What's New:

Membership Year 2019 (MY2019) is open and discounts are available for those who keep their membership current and join early in the year. Now through March 1, 2019, current MY2018 members who renew their LDC membership before March 1 will receive a 10% discount off the membership fee. New or returning organizations will receive a 5% discount through March 1. 

In addition to receiving new publications, current LDC members also enjoy the benefit of licensing older data at reduced costs from our Catalog of over 750 holdings. Current-year for-profit members may use most data for commercial applications. 

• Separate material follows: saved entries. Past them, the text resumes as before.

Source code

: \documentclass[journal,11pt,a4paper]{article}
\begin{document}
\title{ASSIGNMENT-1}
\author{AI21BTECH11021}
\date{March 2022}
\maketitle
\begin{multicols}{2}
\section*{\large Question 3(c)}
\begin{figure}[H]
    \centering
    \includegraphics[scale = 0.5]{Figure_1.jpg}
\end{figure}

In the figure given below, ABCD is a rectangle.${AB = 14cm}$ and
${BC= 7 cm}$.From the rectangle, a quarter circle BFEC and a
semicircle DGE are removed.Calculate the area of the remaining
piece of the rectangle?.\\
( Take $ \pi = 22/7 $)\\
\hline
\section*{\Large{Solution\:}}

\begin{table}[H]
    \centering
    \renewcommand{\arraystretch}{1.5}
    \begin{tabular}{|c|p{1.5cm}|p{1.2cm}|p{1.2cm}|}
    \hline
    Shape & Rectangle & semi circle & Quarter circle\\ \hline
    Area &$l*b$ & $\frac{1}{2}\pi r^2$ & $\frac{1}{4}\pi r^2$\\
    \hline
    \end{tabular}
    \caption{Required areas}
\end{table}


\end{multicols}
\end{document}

Plans for MY2019 publications are in progress. Among the expected releases are:

  • SRI Speech-Based Collaborative Learning Corpus: speech from over 100 US middle school students performing collaborative learning tasks, includes audio recordings, orthographic transcriptions, manual annotation of collaboration, and related documentation
  • Chinese Abstract Meaning Representation (AMR): developed by Nanjing Normal University and Brandeis University, semantic representation of approximately 10,000 Chinese sentences following the basic principles of AMR using web source data from Chinese Treebank 8.0 (LDC2013T21)
  • Multilanguage conversational telephone speech: developed to support language identification research in related languages (Arabic, East Asian, English, Mandarin)
  • TAC KBP: English entity discovery and linking, nugget detection and event argument data, Chinese slot-filling data
  • CALLFRIEND Second Edition: updated releases with .wav format audio, simplified directory structure and enhanced documentation and metadata (English, Egyptian Arabic, Mandarin Chinese-Taiwan)
  • HAVIC Med Progress Test data: English web video, metadata, and annotations for developing multimedia systems
  • IARPA Babel Language Packs (telephone speech and transcripts): languages include Amharic, Guarani, Igbo, and Lithuanian
  • BOLT: discussion forums, SMS, word-aligned and tagged data in all languages (Chinese, Egyptian Arabic, English)

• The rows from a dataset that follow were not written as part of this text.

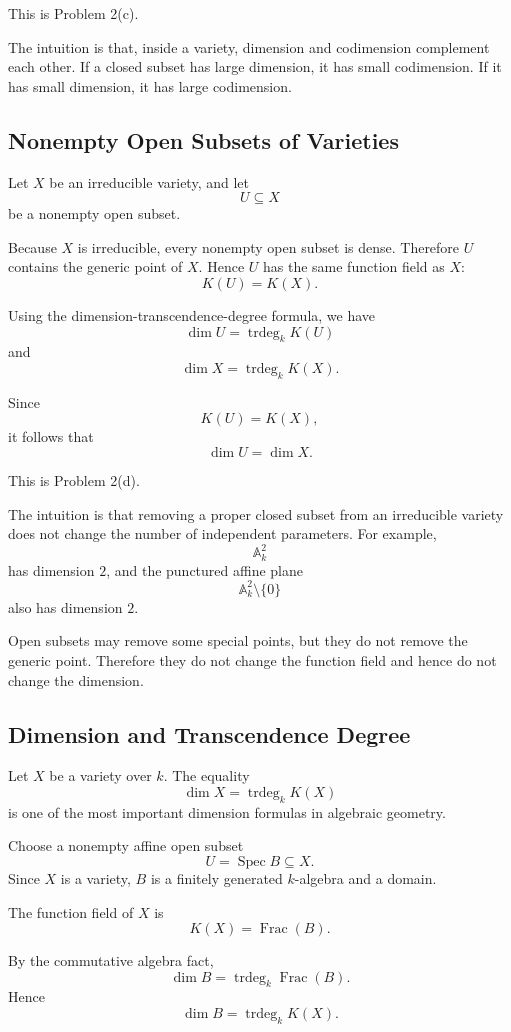 \documentclass[12pt,a4paper]{article}
\DeclareMathOperator{\Spec}{Spec}
\newcommand{\Frac}{\operatorname{Frac}}
\newcommand{\trdeg}{\operatorname{trdeg}}
\providecommand{\Spec}{\operatorname{Spec}}
\theoremstyle{notespace}
\begin{document}
This is Problem 2(c).

The intuition is that, inside a variety, dimension and codimension complement each other. If a closed subset has large dimension, it has small codimension. If it has small dimension, it has large codimension.

\subsection{Nonempty Open Subsets of Varieties}

Let \(X\) be an irreducible variety, and let
\[
U\subseteq X
\]
be a nonempty open subset.

Because \(X\) is irreducible, every nonempty open subset is dense. Therefore \(U\) contains the generic point of \(X\). Hence \(U\) has the same function field as \(X\):
\[
K(U)=K(X).
\]

Using the dimension-transcendence-degree formula, we have
\[
\dim U=\trdeg_k K(U)
\]
and
\[
\dim X=\trdeg_k K(X).
\]

Since
\[
K(U)=K(X),
\]
it follows that
\[
\boxed{
	\dim U=\dim X.
}
\]

This is Problem 2(d).

The intuition is that removing a proper closed subset from an irreducible variety does not change the number of independent parameters. For example,
\[
\mathbb A^2_k
\]
has dimension \(2\), and the punctured affine plane
\[
\mathbb A^2_k\setminus\{0\}
\]
also has dimension \(2\).

Open subsets may remove some special points, but they do not remove the generic point. Therefore they do not change the function field and hence do not change the dimension.

\subsection{Dimension and Transcendence Degree}

Let \(X\) be a variety over \(k\). The equality
\[
\dim X=\trdeg_k K(X)
\]
is one of the most important dimension formulas in algebraic geometry.

Choose a nonempty affine open subset
\[
U=\Spec B\subseteq X.
\]
Since \(X\) is a variety, \(B\) is a finitely generated \(k\)-algebra and a domain.

The function field of \(X\) is
\[
K(X)=\Frac(B).
\]

By the commutative algebra fact,
\[
\dim B=\trdeg_k \Frac(B).
\]
Hence
\[
\dim B=\trdeg_k K(X).
\]
\end{document}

And, it’s not too late to join for MY2017 (through December 31, 2018) and MY2018 (through December 31, 2019). Data sets from those years include 2010 NIST Speaker Recognition Evaluation Test Set, RATS Keyword Spotting and Language Identification releases, CHiME, Noisy TIMIT Speech, Concretely Annotated New York Times and English Gigaword, DIRHA English WSJ Audio, LORELEI Amharic and Somali Language Packs and DEFT Spanish Treebank. For full descriptions of all LDC data sets, browse our Catalog.  

Visit Join LDC for details on membership, user accounts and payment.

Applications are now being accepted through January 15, 2019 for the Spring 2019 LDC Data Scholarship program which provides university students with no-cost access to LDC data. Consult the LDC Data Scholarship page for more information about program rules and submission requirements.

Web pages about data management plans (DMPs) describe the Consortium’s capabilities to develop and implement project specific proposals. To satisfy requirements from funders like the National Science Foundation (NSF) that researchers deposit data in an accessible, trustworthy repository, LDC provides archiving services and makes data publicly available at a reasonable cost while protecting intellectual property rights and privacy concerns.

Browse the pages to learn more about the advantages of data center distribution, the details of NSF DMP requirements and the infrastructures and processes LDC has in place for storing and distributing resources over the long-term. 


We've revamped our user services to make it easier than ever to access LDC data. Now you can become an LDC member, request corpora, sign agreements and submit payment online directly from your LDC user account.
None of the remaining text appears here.